Requirement: The response consists of the lines from the start of the material below through the line holding "## Using this code", repeated word for word and without pictures.

Provided material:
● ● ●

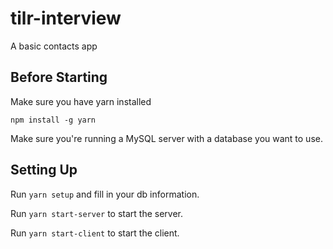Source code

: # tilr-interview

A basic contacts app

## Before Starting

Make sure you have yarn installed

`npm install -g yarn`

Make sure you're running a MySQL server with a database you want to use.

## Setting Up

Run `yarn setup` and fill in your db information.

Run `yarn start-server` to start the server.

Run `yarn start-client` to start the client.
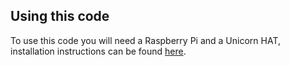 ## Using this code
To use this code you will need a Raspberry Pi and a Unicorn HAT, installation instructions can be found 
[here](https://github.com/pimoroni/unicorn-hat).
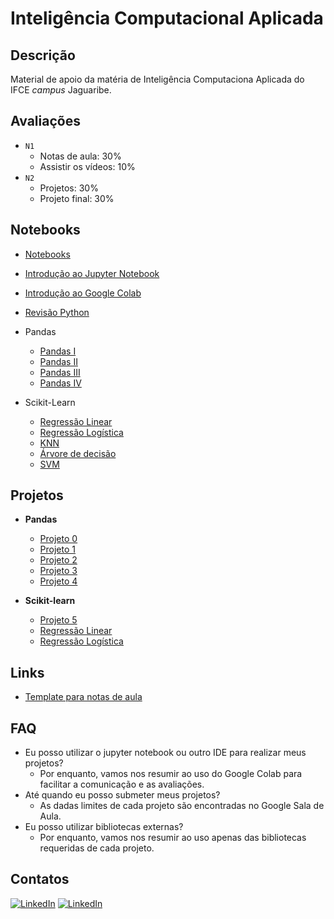 # Inteligência Computacional Aplicada

## Descrição
Material de apoio da matéria de Inteligência Computaciona Aplicada do IFCE *campus* Jaguaribe.

## Avaliações
- `N1`
  - Notas de aula: 30%
  - Assistir os vídeos: 10%
- `N2`
  - Projetos: 30%
  - Projeto final: 30%

## Notebooks
- [Notebooks](notebooks/README.md)

- [Introdução ao Jupyter Notebook](notebooks/notebook-0.ipynb)
- [Introdução ao Google Colab](notebooks/notebook-1.ipynb)
- [Revisão Python](notebooks/notebook-2.ipynb)
- Pandas
  - [Pandas I](notebooks/notebook-3.ipynb)
  - [Pandas II](notebooks/notebook-4.ipynb)
  - [Pandas III](notebooks/notebook-5.ipynb)
  - [Pandas IV](notebooks/notebook-6.ipynb)
- Scikit-Learn
  - [Regressão Linear](notebooks/notebook-7.ipynb)
  - [Regressão Logística](notebooks/notebook-8.ipynb)
  - [KNN](notebooks/notebook-9.ipynb)
  - [Árvore de decisão](notebooks/notebook-10.ipynb)
  - [SVM](notebooks/notebook-11.ipynb)

## Projetos
- **Pandas**
  - [Projeto 0](projetos/projeto-0.md)
  - [Projeto 1](projetos/projeto-1.md)
  - [Projeto 2](projetos/projeto-2.md)
  - [Projeto 3](projetos/projeto-3.md)
  - [Projeto 4](projetos/projeto-4.md)

  
- **Scikit-learn**
  - [Projeto 5](projetos/projeto-5.md)
  - [Regressão Linear](projetos/projeto-6.ipynb)
  - [Regressão Logística](projetos/projeto-7.ipynb)

## Links
- [Template para notas de aula](https://www.overleaf.com/read/jswgyhbstfps)

## FAQ
 - Eu posso utilizar o jupyter notebook ou outro IDE para realizar meus projetos?
   - Por enquanto, vamos nos resumir ao uso do Google Colab para facilitar a comunicação e as avaliações.
 - Até quando eu posso submeter meus projetos?
   - As dadas limites de cada projeto são encontradas no Google Sala de Aula.
 - Eu posso utilizar bibliotecas externas?
   - Por enquanto, vamos nos resumir ao uso apenas das bibliotecas requeridas de cada projeto.


## Contatos
[![LinkedIn](https://img.shields.io/badge/-linkedin-blue?logo=linkedin)](http://bit.ly/vx-linkedin)
[![LinkedIn](https://img.shields.io/badge/-twitter-blue?logo=twitter)](https://bit.ly/vx-twitter)

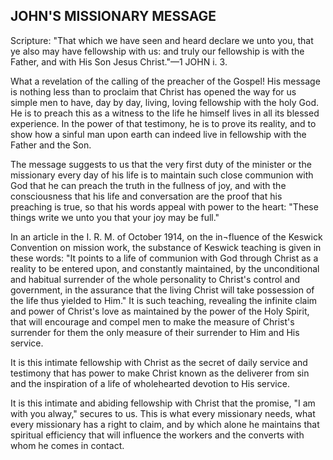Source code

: ## JOHN'S MISSIONARY MESSAGE ##

Scripture: "That which we have seen and heard declare we unto you, that ye also may have fellowship with us: and truly our fellowship is with the Father, and with His Son Jesus Christ."—1 JOHN i. 3.



What a revelation of the calling of the preacher of the Gospel! His message is nothing less than to proclaim that Christ has opened the way for us simple men to have, day by day, living, loving fellowship with the holy God. He is to preach this as a witness to the life he himself lives in all its blessed experience. In the power of that testimony, he is to prove its reality, and to show how a sinful man upon earth can indeed live in fellowship with the Father and the Son.



The message suggests to us that the very first duty of the minister or the missionary every day of his life is to maintain such close communion with God that he can preach the truth in the fullness of joy, and with the consciousness that his life and conversation are the proof that his preaching is true, so that his words appeal with power to the heart: "These things write we unto you that your joy may be full."



In an article in the I. R. M. of October 1914, on the in¬fluence of the Keswick Convention on mission work, the substance of Keswick teaching is given in these words: "It points to a life of communion with God through Christ as a reality to be entered upon, and constantly maintained, by the unconditional and habitual surrender of the whole personality to Christ's control and government, in the assurance that the living Christ will take possession of the life thus yielded to Him." It is such teaching, revealing the infinite claim and power of Christ's love as maintained by the power of the Holy Spirit, that will encourage and compel men to make the measure of Christ's surrender for them the only measure of their surrender to Him and His service.



It is this intimate fellowship with Christ as the secret of daily service and testimony that has power to make Christ known as the deliverer from sin and the inspiration of a life of wholehearted devotion to His service.



It is this intimate and abiding fellowship with Christ that the promise, "I am with you alway," secures to us. This is what every missionary needs, what every missionary has a right to claim, and by which alone he maintains that spiritual efficiency that will influence the workers and the converts with whom he comes in contact.

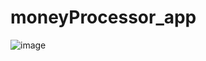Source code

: # moneyProcessor_app
![image](https://user-images.githubusercontent.com/32282846/143157684-f0f2eef4-4888-412b-a664-93e8c33b718b.png)
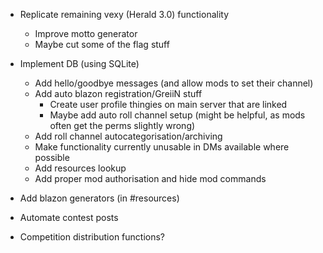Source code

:- Replicate remaining vexy (Herald 3.0) functionality
	- Improve motto generator
	- Maybe cut some of the flag stuff

- Implement DB (using SQLite)
	- Add hello/goodbye messages (and allow mods to set their channel)
	- Add auto blazon registration/GreiiN stuff
		- Create user profile thingies on main server that are linked
		- Maybe add auto roll channel setup (might be helpful, as mods often get the perms slightly wrong)
	- Add roll channel autocategorisation/archiving
	- Make functionality currently unusable in DMs available where possible
	- Add resources lookup
	- Add proper mod authorisation and hide mod commands

- Add blazon generators (in #resources)
- Automate contest posts
- Competition distribution functions?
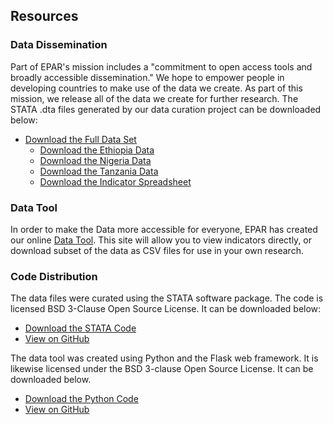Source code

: ## Resources
### Data Dissemination 

Part of EPAR's mission includes a "commitment to open access tools and broadly
accessible dissemination." We hope to empower people in developing countries to
make use of the data we create. As part of this mission, we release all of the
data we create for further research. The STATA .dta files generated by our data curation project can be downloaded below:

* [Download the Full Data Set](https://github.com/EvansSchoolPolicyAnalysisAndResearch/335_Data-Dissemination/archive/master.zip)
    * [Download the Ethiopia Data](https://github.com/EvansSchoolPolicyAnalysisAndResearch/335_Data-Dissemination/raw/master/Ethiopia-ESS.zip)
	* [Download the Nigeria Data](https://github.com/EvansSchoolPolicyAnalysisAndResearch/335_Data-Dissemination/raw/master/Nigeria-GHSP.zip)
	* [Download the Tanzania Data](https://github.com/EvansSchoolPolicyAnalysisAndResearch/335_Data-Dissemination/raw/master/Tanzania-TNPS.zip)
	* [Download the Indicator Spreadsheet](https://github.com/EvansSchoolPolicyAnalysisAndResearch/335_Data-Dissemination/raw/master/EPAR_UW_335_AgDev_Indicator_Estimates.xlsx)

### Data Tool

In order to make the Data more accessible for everyone, EPAR has created our
online [Data Tool](http://v1008.host.s.uw.edu). This site will allow you to view
indicators directly, or download subset of the data as CSV files for use in your
own research. 

### Code Distribution

The data files were curated using the STATA software package. The code is
licensed BSD 3-Clause Open Source License. It can be downloaded below:

* [Download the STATA Code](https://github.com/EvansSchoolPolicyAnalysisAndResearch/335_Agricultural-Indicator-Curation/archive/master.zip)
* [View on GitHub](https://github.com/EvansSchoolPolicyAnalysisAndResearch/335_Agricultural-Indicator-Curation)

The data tool was created using Python and the Flask web framework. It is
likewise licensed under the BSD 3-clause Open Source License. It can be downloaded below.

* [Download the Python Code](https://github.com/s-kiel/eparDataDistribution/archive/master.zip)
* [View on GitHub](https://github.com/s-kiel/eparDataDistribution)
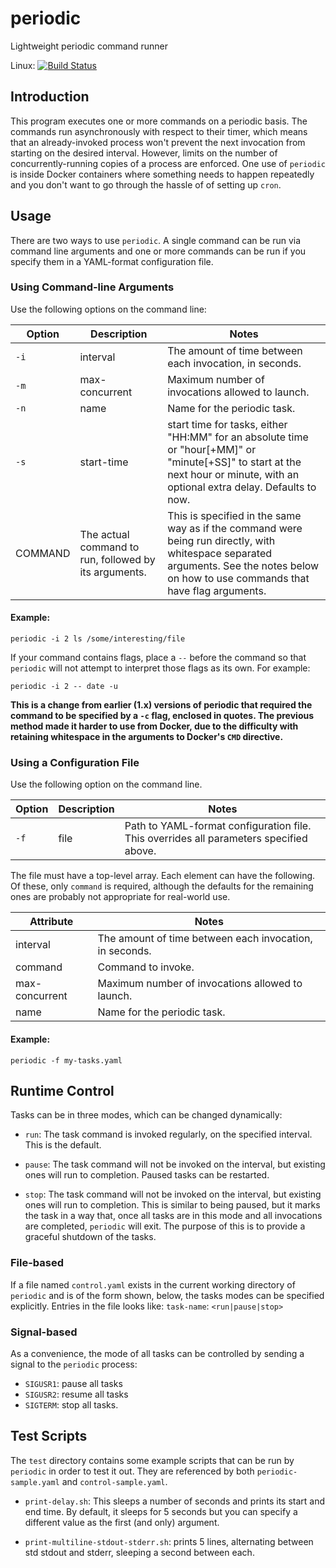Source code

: # periodic

Lightweight periodic command runner

Linux: [![Build Status](https://travis-ci.org/cmusser/periodic.svg?branch=master)](https://travis-ci.org/cmusser/periodic)

## Introduction

This program executes one or more commands on a periodic basis. The
commands run asynchronously with respect to their timer, which means
that an already-invoked process won't prevent the next invocation from
starting on the desired interval. However, limits on the number of
concurrently-running copies of a process are enforced. One use of
`periodic` is inside Docker containers where something needs to happen
repeatedly and you don't want to go through the hassle of of setting
up `cron`.

## Usage

There are two ways to use `periodic`. A single command can be run via
command line arguments and one or more commands can be run if you
specify them in a YAML-format configuration file.

### Using Command-line Arguments
Use the following options on the command line:

|Option|Description|Notes|
|---|---|---|
|`-i`|interval |The amount of time between each invocation, in seconds.|
|`-m`|max-concurrent|Maximum number of invocations allowed to launch.|
|`-n`|name|Name for the periodic task.|
|`-s`|start-time|start time for tasks, either "HH:MM" for an absolute time or "hour[+MM]" or "minute[+SS]" to start at the next hour or minute, with an optional extra delay. Defaults to now.|
|COMMAND|The actual command to run, followed by its arguments.|This is specified in the same way as if the command were being run directly, with whitespace separated arguments. See the notes below on how to use commands that have flag arguments.|


#### Example:

	periodic -i 2 ls /some/interesting/file

If your command contains flags, place a `--` before the command so that `periodic` will not attempt to interpret those flags as its own. For example:

	periodic -i 2 -- date -u

**This is a change from earlier (1.x) versions of periodic that
required the command to be specified by a `-c` flag, enclosed in
quotes. The previous method made it harder to use from Docker, due to
the difficulty with retaining whitespace in the arguments to Docker's
`CMD` directive.**

### Using a Configuration File

Use the following option on the command line.

|Option|Description|Notes|
|---|---|---|
|`-f`|file |Path to YAML-format configuration file. This overrides all parameters specified above.|

The file must have a top-level array. Each element can have the following.
Of these, only `command` is required, although the defaults for the remaining
ones are probably not appropriate for real-world use.

|Attribute|Notes|
|---|---|
|interval |The amount of time between each invocation, in seconds.|
|command |Command to invoke.|
|max-concurrent|Maximum number of invocations allowed to launch.|
|name|Name for the periodic task.|

#### Example:

	periodic -f my-tasks.yaml

## Runtime Control

 Tasks can be in three modes, which can be changed dynamically:

- `run`: The task command is invoked regularly, on the specified
  interval. This is the default.

- `pause`: The task command will not be invoked on the interval, but
  existing ones will run to completion. Paused tasks can be restarted.

- `stop`: The task command will not be invoked on the interval, but
  existing ones will run to completion. This is similar to being
  paused, but it marks the task in a way that, once all tasks are in
  this mode and all invocations are completed, `periodic` will
  exit. The purpose of this is to provide a graceful shutdown of the
  tasks.

### File-based

If a file named `control.yaml` exists in the current working directory
of `periodic` and is of the form shown, below, the tasks modes can
be specified explicitly. Entries in the file looks like:
`task-name`: `<run|pause|stop>`

### Signal-based

As a convenience, the mode of all tasks can be controlled by sending a
signal to the `periodic` process:

- `SIGUSR1`: pause all tasks
- `SIGUSR2`: resume all tasks
- `SIGTERM`: stop all tasks.

## Test Scripts

The `test` directory contains some example scripts that can be run by
`periodic` in order to test it out. They are referenced by both
`periodic-sample.yaml` and `control-sample.yaml`.

- `print-delay.sh`: This sleeps a number of seconds and prints its
  start and end time. By default, it sleeps for 5 seconds but you
  can specify a different value as the first (and only) argument.

- `print-multiline-stdout-stderr.sh`: prints 5 lines, alternating
   between std stdout and stderr, sleeping a second between each.
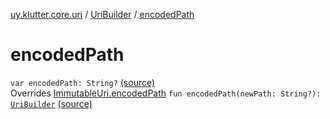 [uy.klutter.core.uri](../index.md) / [UriBuilder](index.md) / [encodedPath](.)


# encodedPath
<code>var encodedPath: String?</code> [(source)](https://github.com/kohesive/klutter/blob/master/core-jdk6/src/main/kotlin/uy/klutter/core/uri/UriBuilder.kt#L120)<br/>Overrides [ImmutableUri.encodedPath](../-immutable-uri/encoded-path.md)
<code>fun encodedPath(newPath: String?): [UriBuilder](index.md)</code> [(source)](https://github.com/kohesive/klutter/blob/master/core-jdk6/src/main/kotlin/uy/klutter/core/uri/UriBuilder.kt#L213)<br/>

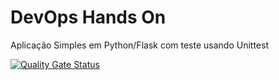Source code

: # DevOps Hands On
Aplicação Simples em Python/Flask com teste usando Unittest

[![Quality Gate Status](https://sonarcloud.io/api/project_badges/measure?project=JulioMCano_devopslab-julio&metric=alert_status)](https://sonarcloud.io/summary/new_code?id=JulioMCano_devopslab-julio)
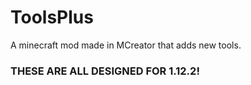 # ToolsPlus
A minecraft mod made in MCreator that adds new tools.
### THESE ARE ALL DESIGNED FOR 1.12.2!
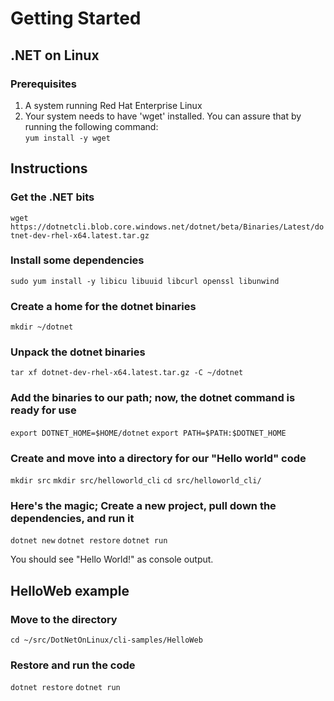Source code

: 
# Getting Started
## .NET on Linux

### Prerequisites

1. A system running Red Hat Enterprise Linux
1. Your system needs to have 'wget' installed. You can assure that by running the following command:  
`yum install -y wget`

## Instructions
### Get the .NET bits
`wget https://dotnetcli.blob.core.windows.net/dotnet/beta/Binaries/Latest/dotnet-dev-rhel-x64.latest.tar.gz`

### Install some dependencies
`sudo yum install -y libicu libuuid libcurl openssl libunwind`

### Create a home for the dotnet binaries
`mkdir ~/dotnet`

### Unpack the dotnet binaries
`tar xf dotnet-dev-rhel-x64.latest.tar.gz -C ~/dotnet`

### Add the binaries to our path; now, the dotnet command is ready for use
`export DOTNET_HOME=$HOME/dotnet`
`export PATH=$PATH:$DOTNET_HOME`

### Create and move into a directory for our "Hello world" code
`mkdir src`
`mkdir src/helloworld_cli`
`cd src/helloworld_cli/`

### Here's the magic; Create a new project, pull down the dependencies, and run it
`dotnet new`
`dotnet restore`
`dotnet run`

You should see "Hello World!" as console output.


## HelloWeb example
### Move to the directory
`cd ~/src/DotNetOnLinux/cli-samples/HelloWeb`

### Restore and run the code
`dotnet restore`
`dotnet run`
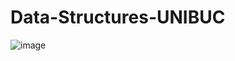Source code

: # Data-Structures-UNIBUC

![image](https://github.com/user-attachments/assets/1e2be6e7-cd02-426c-8791-3b6ddab1b27a)
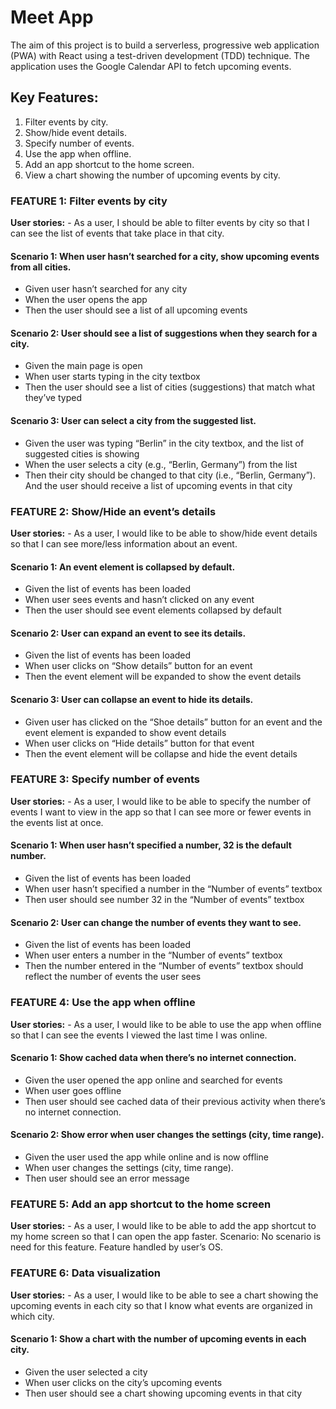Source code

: # Meet App
The aim of this project is to build a serverless, progressive web application (PWA) with React using a test-driven development (TDD) technique. The application uses the Google Calendar API to fetch upcoming events.

## Key Features:
1.	Filter events by city.
2.	Show/hide event details.
3.	Specify number of events.
4.	Use the app when offline.
5.	Add an app shortcut to the home screen.
6.	View a chart showing the number of upcoming events by city.

### FEATURE 1: Filter events by city
**User stories:** - As a user, I should be able to filter events by city so that I can see the list of events that take place in that city.

#### Scenario 1: When user hasn’t searched for a city, show upcoming events from all cities.
-	Given user hasn’t searched for any city
-	When the user opens the app
-	Then the user should see a list of all upcoming events


#### Scenario 2: User should see a list of suggestions when they search for a city.
-	Given the main page is open
-	When user starts typing in the city textbox
-	Then the user should see a list of cities (suggestions) that match what they’ve typed

#### Scenario 3: User can select a city from the suggested list.
-	Given the user was typing “Berlin” in the city textbox, and the list of suggested cities is showing
-	When the user selects a city (e.g., “Berlin, Germany”) from the list
-	Then their city should be changed to that city (i.e., “Berlin, Germany”). And the user should receive a list of upcoming events in that city

### FEATURE 2: Show/Hide an event’s details
**User stories:** -	As a user, I would like to be able to show/hide event details so that I can see more/less information about an event.

#### Scenario 1: An event element is collapsed by default.
-	Given the list of events has been loaded
-	When user sees events and hasn’t clicked on any event
-	Then the user should see event elements collapsed by default

#### Scenario 2: User can expand an event to see its details.
-	Given the list of events has been loaded
-	When user clicks on “Show details” button for an event
-	Then the event element will be expanded to show the event details

#### Scenario 3: User can collapse an event to hide its details.
-	Given user has clicked on the “Shoe details” button for an event and the event element is expanded to show event details
-	When user clicks on “Hide details” button for that event
-	Then the event element will be collapse and hide the event details

### FEATURE 3: Specify number of events
**User stories:** - As a user, I would like to be able to specify the number of events I want to view in the app so that I can see more or fewer events in the events list at once.

#### Scenario 1: When user hasn’t specified a number, 32 is the default number.
-	Given the list of events has been loaded
-	When user hasn’t specified a number in the “Number of events” textbox
-	Then user should see number 32 in the “Number of events” textbox

#### Scenario 2: User can change the number of events they want to see.
-	Given the list of events has been loaded
-	When user enters a number in the “Number of events” textbox
-	Then the number entered in the “Number of events” textbox should reflect the number of events the user sees 

### FEATURE 4: Use the app when offline
**User stories:** - As a user, I would like to be able to use the app when offline so that I can see the events I viewed the last time I was online.

#### Scenario 1: Show cached data when there’s no internet connection.
-	Given the user opened the app online and searched for events
-	When user goes offline
-	Then user should see cached data of their previous activity when there’s no internet connection.

#### Scenario 2: Show error when user changes the settings (city, time range).
-	Given the user used the app while online and is now offline
-	When user changes the settings (city, time range).
-	Then user should see an error message

### FEATURE 5: Add an app shortcut to the home screen
**User stories:** - As a user, I would like to be able to add the app shortcut to my home screen so that I can open the app faster.
Scenario: No scenario is need for this feature. Feature handled by user’s OS.

### FEATURE 6: Data visualization
**User stories:** - As a user, I would like to be able to see a chart showing the upcoming events in each city so that I know what events are organized in which city.

#### Scenario 1: Show a chart with the number of upcoming events in each city.
-	Given the user selected a city
-	When user clicks on the city’s upcoming events
-	Then user should see a chart showing upcoming events in that city
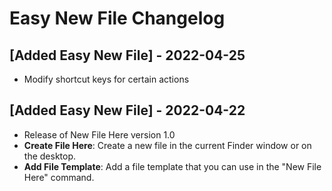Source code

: # Easy New File Changelog

## [Added Easy New File] - 2022-04-25

- Modify shortcut keys for certain actions

## [Added Easy New File] - 2022-04-22

- Release of New File Here version 1.0
- **Create File Here**: Create a new file in the current Finder window or on the desktop.
- **Add File Template**: Add a file template that you can use in the "New File Here" command.
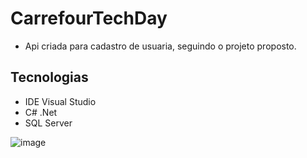 # CarrefourTechDay

- Api criada para cadastro de usuaria, seguindo o projeto proposto.

## Tecnologias
- IDE Visual Studio
- C# .Net
- SQL Server


![image](https://user-images.githubusercontent.com/91790650/164959680-06176199-852f-4679-a6d1-f83348e99460.png)
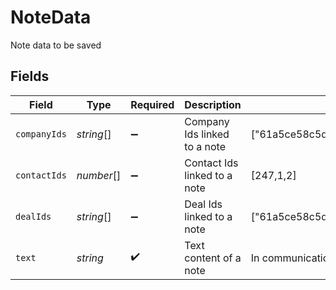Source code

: # NoteData

Note data to be saved


## Fields

| Field                                                   | Type                                                    | Required                                                | Description                                             | Example                                                 |
| ------------------------------------------------------- | ------------------------------------------------------- | ------------------------------------------------------- | ------------------------------------------------------- | ------------------------------------------------------- |
| `companyIds`                                            | *string*[]                                              | :heavy_minus_sign:                                      | Company Ids linked to a note                            | ["61a5ce58c5d4795761045990","61a5ce58c5d4795761045991"] |
| `contactIds`                                            | *number*[]                                              | :heavy_minus_sign:                                      | Contact Ids linked to a note                            | [247,1,2]                                               |
| `dealIds`                                               | *string*[]                                              | :heavy_minus_sign:                                      | Deal Ids linked to a note                               | ["61a5ce58c5d4795761045990","61a5ce58c5d4795761045991"] |
| `text`                                                  | *string*                                                | :heavy_check_mark:                                      | Text content of a note                                  | In communication with client for resolution of queries. |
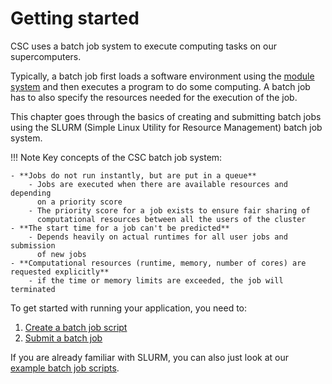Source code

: # Getting started

CSC uses a batch job system to execute computing tasks on our supercomputers.

Typically, a batch job first loads a software environment using the
[module system](../modules.md) and then executes a program to do some
computing. A batch job has to also specify the resources needed for the
execution of the job.

This chapter goes through the basics of creating and submitting batch jobs
using the SLURM (Simple Linux Utility for Resource Management) batch job
system.

!!! Note
    Key concepts of the CSC batch job system:

    - **Jobs do not run instantly, but are put in a queue**
        - Jobs are executed when there are available resources and depending
          on a priority score
        - The priority score for a job exists to ensure fair sharing of
          computational resources between all the users of the cluster
    - **The start time for a job can't be predicted**
        - Depends heavily on actual runtimes for all user jobs and submission
          of new jobs
    - **Computational resources (runtime, memory, number of cores) are requested explicitly**
        - if the time or memory limits are exceeded, the job will terminated

To get started with running your application, you need to:

1. [Create a batch job script](creating-job-scripts.md)
2. [Submit a batch job](submitting-jobs.md)

If you are already familiar with SLURM, you can also just look at our
[example batch job scripts](example-job-scripts.md).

● ● ●

Answer box:
Source code

: # tilr-interview

A basic contacts app

## Before Starting

Make sure you have yarn installed

`npm install -g yarn`

Make sure you're running a MySQL server with a database you want to use.

## Setting Up

Run `yarn setup` and fill in your db information.

Run `yarn start-server` to start the server.

Run `yarn start-client` to start the client.
 ## Using this code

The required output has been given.